- **AIM OF THE TASK**
Transcribe the records below exactly as they appear.

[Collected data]
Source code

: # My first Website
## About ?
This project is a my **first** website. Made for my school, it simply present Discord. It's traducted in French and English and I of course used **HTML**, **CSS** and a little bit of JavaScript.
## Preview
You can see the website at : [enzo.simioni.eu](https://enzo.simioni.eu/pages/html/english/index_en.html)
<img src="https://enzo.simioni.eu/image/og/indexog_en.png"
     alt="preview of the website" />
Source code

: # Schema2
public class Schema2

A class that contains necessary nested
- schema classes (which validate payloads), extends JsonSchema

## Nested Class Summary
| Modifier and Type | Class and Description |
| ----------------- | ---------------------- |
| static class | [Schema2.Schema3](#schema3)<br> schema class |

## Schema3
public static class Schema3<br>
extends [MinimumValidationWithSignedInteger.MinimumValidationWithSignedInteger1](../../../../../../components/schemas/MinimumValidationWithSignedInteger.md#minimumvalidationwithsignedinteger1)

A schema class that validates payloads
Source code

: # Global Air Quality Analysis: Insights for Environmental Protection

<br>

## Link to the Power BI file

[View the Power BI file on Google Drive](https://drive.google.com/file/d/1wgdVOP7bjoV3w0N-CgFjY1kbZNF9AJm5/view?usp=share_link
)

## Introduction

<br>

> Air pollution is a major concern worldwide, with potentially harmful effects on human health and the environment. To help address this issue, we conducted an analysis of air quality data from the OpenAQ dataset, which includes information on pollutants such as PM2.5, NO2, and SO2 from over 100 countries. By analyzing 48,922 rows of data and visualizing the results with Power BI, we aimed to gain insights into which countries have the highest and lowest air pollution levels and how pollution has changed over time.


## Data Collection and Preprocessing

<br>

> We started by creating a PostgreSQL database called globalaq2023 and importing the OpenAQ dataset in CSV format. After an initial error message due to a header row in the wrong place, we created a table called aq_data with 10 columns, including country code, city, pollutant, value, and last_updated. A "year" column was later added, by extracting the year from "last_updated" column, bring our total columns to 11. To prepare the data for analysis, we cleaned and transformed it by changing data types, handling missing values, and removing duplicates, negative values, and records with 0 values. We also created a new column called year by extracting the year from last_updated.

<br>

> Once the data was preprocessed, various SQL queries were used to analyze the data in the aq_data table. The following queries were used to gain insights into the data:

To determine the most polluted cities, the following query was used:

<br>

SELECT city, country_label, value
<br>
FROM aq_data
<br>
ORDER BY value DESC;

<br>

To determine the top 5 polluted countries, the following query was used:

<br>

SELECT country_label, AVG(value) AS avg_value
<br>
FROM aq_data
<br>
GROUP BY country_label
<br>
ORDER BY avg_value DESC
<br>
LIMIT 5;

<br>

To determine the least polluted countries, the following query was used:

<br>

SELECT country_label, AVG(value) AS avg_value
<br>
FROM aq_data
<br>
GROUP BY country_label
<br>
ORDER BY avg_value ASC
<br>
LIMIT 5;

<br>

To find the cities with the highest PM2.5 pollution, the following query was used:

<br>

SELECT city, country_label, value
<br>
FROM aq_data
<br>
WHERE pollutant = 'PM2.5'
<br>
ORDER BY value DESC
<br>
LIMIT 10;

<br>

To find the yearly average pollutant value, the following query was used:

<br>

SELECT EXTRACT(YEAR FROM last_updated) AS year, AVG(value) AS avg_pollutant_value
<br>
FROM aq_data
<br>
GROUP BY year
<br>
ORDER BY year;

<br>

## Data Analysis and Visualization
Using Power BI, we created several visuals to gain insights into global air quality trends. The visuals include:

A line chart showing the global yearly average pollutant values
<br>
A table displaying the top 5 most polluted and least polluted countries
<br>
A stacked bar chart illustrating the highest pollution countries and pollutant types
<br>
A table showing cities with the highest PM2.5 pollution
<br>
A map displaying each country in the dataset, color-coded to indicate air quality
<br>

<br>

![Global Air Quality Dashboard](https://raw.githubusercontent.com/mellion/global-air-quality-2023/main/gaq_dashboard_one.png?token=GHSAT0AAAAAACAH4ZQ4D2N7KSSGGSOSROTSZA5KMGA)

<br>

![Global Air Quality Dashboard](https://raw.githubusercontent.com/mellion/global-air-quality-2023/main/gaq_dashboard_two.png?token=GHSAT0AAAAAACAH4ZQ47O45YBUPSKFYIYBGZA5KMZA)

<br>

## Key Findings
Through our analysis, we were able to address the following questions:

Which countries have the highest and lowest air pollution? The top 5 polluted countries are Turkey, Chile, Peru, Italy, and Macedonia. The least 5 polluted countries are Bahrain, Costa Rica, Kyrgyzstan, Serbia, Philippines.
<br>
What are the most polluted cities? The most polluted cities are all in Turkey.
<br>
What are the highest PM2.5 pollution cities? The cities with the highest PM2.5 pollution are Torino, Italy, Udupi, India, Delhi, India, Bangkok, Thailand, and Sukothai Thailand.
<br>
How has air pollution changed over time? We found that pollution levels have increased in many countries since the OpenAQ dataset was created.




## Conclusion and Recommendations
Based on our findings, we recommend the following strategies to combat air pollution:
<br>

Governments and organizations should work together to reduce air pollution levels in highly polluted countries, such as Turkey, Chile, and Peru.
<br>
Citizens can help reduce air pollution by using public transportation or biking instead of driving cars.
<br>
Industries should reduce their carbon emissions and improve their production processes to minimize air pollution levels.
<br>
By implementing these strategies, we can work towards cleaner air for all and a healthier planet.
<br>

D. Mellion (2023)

- **RESPONSE**
Source code

: # My first Website
## About ?
This project is a my **first** website. Made for my school, it simply present Discord. It's traducted in French and English and I of course used **HTML**, **CSS** and a little bit of JavaScript.
## Preview
You can see the website at : [enzo.simioni.eu](https://enzo.simioni.eu/pages/html/english/index_en.html)
<img src="https://enzo.simioni.eu/image/og/indexog_en.png"
     alt="preview of the website" />
Source code

: # Schema2
public class Schema2

A class that contains necessary nested
- schema classes (which validate payloads), extends JsonSchema

## Nested Class Summary
| Modifier and Type | Class and Description |
| ----------------- | ---------------------- |
| static class | [Schema2.Schema3](#schema3)<br> schema class |

## Schema3
public static class Schema3<br>
extends [MinimumValidationWithSignedInteger.MinimumValidationWithSignedInteger1](../../../../../../components/schemas/MinimumValidationWithSignedInteger.md#minimumvalidationwithsignedinteger1)

A schema class that validates payloads
Source code

: # Global Air Quality Analysis: Insights for Environmental Protection

<br>

## Link to the Power BI file

[View the Power BI file on Google Drive](https://drive.google.com/file/d/1wgdVOP7bjoV3w0N-CgFjY1kbZNF9AJm5/view?usp=share_link
)

## Introduction

<br>

> Air pollution is a major concern worldwide, with potentially harmful effects on human health and the environment. To help address this issue, we conducted an analysis of air quality data from the OpenAQ dataset, which includes information on pollutants such as PM2.5, NO2, and SO2 from over 100 countries. By analyzing 48,922 rows of data and visualizing the results with Power BI, we aimed to gain insights into which countries have the highest and lowest air pollution levels and how pollution has changed over time.


## Data Collection and Preprocessing

<br>

> We started by creating a PostgreSQL database called globalaq2023 and importing the OpenAQ dataset in CSV format. After an initial error message due to a header row in the wrong place, we created a table called aq_data with 10 columns, including country code, city, pollutant, value, and last_updated. A "year" column was later added, by extracting the year from "last_updated" column, bring our total columns to 11. To prepare the data for analysis, we cleaned and transformed it by changing data types, handling missing values, and removing duplicates, negative values, and records with 0 values. We also created a new column called year by extracting the year from last_updated.

<br>

> Once the data was preprocessed, various SQL queries were used to analyze the data in the aq_data table. The following queries were used to gain insights into the data:

To determine the most polluted cities, the following query was used:

<br>

SELECT city, country_label, value
<br>
FROM aq_data
<br>
ORDER BY value DESC;

<br>

To determine the top 5 polluted countries, the following query was used:

<br>

SELECT country_label, AVG(value) AS avg_value
<br>
FROM aq_data
<br>
GROUP BY country_label
<br>
ORDER BY avg_value DESC
<br>
LIMIT 5;

<br>

To determine the least polluted countries, the following query was used:

<br>

SELECT country_label, AVG(value) AS avg_value
<br>
FROM aq_data
<br>
GROUP BY country_label
<br>
ORDER BY avg_value ASC
<br>
LIMIT 5;

<br>

To find the cities with the highest PM2.5 pollution, the following query was used:

<br>

SELECT city, country_label, value
<br>
FROM aq_data
<br>
WHERE pollutant = 'PM2.5'
<br>
ORDER BY value DESC
<br>
LIMIT 10;

<br>

To find the yearly average pollutant value, the following query was used:

<br>

SELECT EXTRACT(YEAR FROM last_updated) AS year, AVG(value) AS avg_pollutant_value
<br>
FROM aq_data
<br>
GROUP BY year
<br>
ORDER BY year;

<br>

## Data Analysis and Visualization
Using Power BI, we created several visuals to gain insights into global air quality trends. The visuals include:

A line chart showing the global yearly average pollutant values
<br>
A table displaying the top 5 most polluted and least polluted countries
<br>
A stacked bar chart illustrating the highest pollution countries and pollutant types
<br>
A table showing cities with the highest PM2.5 pollution
<br>
A map displaying each country in the dataset, color-coded to indicate air quality
<br>

<br>

![Global Air Quality Dashboard](https://raw.githubusercontent.com/mellion/global-air-quality-2023/main/gaq_dashboard_one.png?token=GHSAT0AAAAAACAH4ZQ4D2N7KSSGGSOSROTSZA5KMGA)

<br>

![Global Air Quality Dashboard](https://raw.githubusercontent.com/mellion/global-air-quality-2023/main/gaq_dashboard_two.png?token=GHSAT0AAAAAACAH4ZQ47O45YBUPSKFYIYBGZA5KMZA)

<br>

## Key Findings
Through our analysis, we were able to address the following questions:

Which countries have the highest and lowest air pollution? The top 5 polluted countries are Turkey, Chile, Peru, Italy, and Macedonia. The least 5 polluted countries are Bahrain, Costa Rica, Kyrgyzstan, Serbia, Philippines.
<br>
What are the most polluted cities? The most polluted cities are all in Turkey.
<br>
What are the highest PM2.5 pollution cities? The cities with the highest PM2.5 pollution are Torino, Italy, Udupi, India, Delhi, India, Bangkok, Thailand, and Sukothai Thailand.
<br>
How has air pollution changed over time? We found that pollution levels have increased in many countries since the OpenAQ dataset was created.




## Conclusion and Recommendations
Based on our findings, we recommend the following strategies to combat air pollution:
<br>

Governments and organizations should work together to reduce air pollution levels in highly polluted countries, such as Turkey, Chile, and Peru.
<br>
Citizens can help reduce air pollution by using public transportation or biking instead of driving cars.
<br>
Industries should reduce their carbon emissions and improve their production processes to minimize air pollution levels.
<br>
By implementing these strategies, we can work towards cleaner air for all and a healthier planet.
<br>

D. Mellion (2023)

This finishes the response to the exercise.